Evidence for a phenotypic switch in corneal afferents after lacrimal gland excision

Dry eye is a common cause of ocular pain. The aim of this study was to investigate corneal innervation, ongoing pain, and alterations in corneal afferent phenotypes in a mouse model of severe aqueous tear deficiency. Chronic dry eye was produced by ipsilateral excision of the extra- and intraorbital lacrimal glands in male and female mice. Tearing was measured using a phenol thread and corneal epithelial damage assessed using fluorescein. Changes in corneal ongoing ocular pain was evaluated by measuring palpebral opening ratio. Corneal axons were visualized using Nav1.8-Cre;tdTomato reporter mice.

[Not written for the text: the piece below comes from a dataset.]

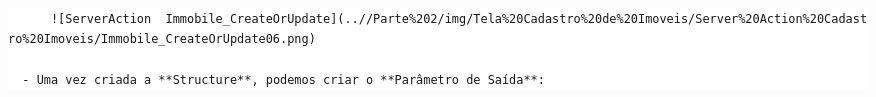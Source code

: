           ![ServerAction  Immobile_CreateOrUpdate](..//Parte%202/img/Tela%20Cadastro%20de%20Imoveis/Server%20Action%20Cadastro%20Imoveis/Immobile_CreateOrUpdate06.png)

      - Uma vez criada a **Structure**, podemos criar o **Parâmetro de Saída**:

Immunohistochemistry was performed to characterize somal expression of calcitonin gene-related peptide (CGRP), the capsaicin sensitive transient receptor potential vanilloid 1 (TRPV1), and activating transcription factor-3 (ATF-3) in tracer labeled corneal neurons following lacrimal gland excision (LGE). LGE decreased tearing, created severe epithelial damage, and decreased palpebral opening, indicative of chronic ocular irritation, over the 28-day observation period. Corneal axon terminals exhibited an acute decrease in density after LGE, followed by a regenerative process over the course of 28 days that was greater in male animals. Corneal neurons expressing CGRP, TRPV1, and ATF3 increased following injury, corresponding to axonal injury and regeneration processes observed during the same period. CGRP and TRPV1 expression was notably increased in IB4-positive cells following LGE. These results indicate that dry eye-induced damage to corneal afferents can result in alterations in IB4-positive neurons that may enhance neuroprotective mechanisms to create resiliency after chronic injury.

Automated summary

This study investigated corneal innervation, ongoing pain, and alterations in corneal afferent phenotypes in a mouse model of severe aqueous tear deficiency. The results showed that dry eye-induced damage to corneal afferents led to corneal epithelial damage and ongoing ocular irritation. The corneal neurons underwent a regenerative process after injury, which was more significant in male animals. Additionally, dry eye also caused alterations in IB4-positive neurons, which may enhance neuroprotective mechanisms.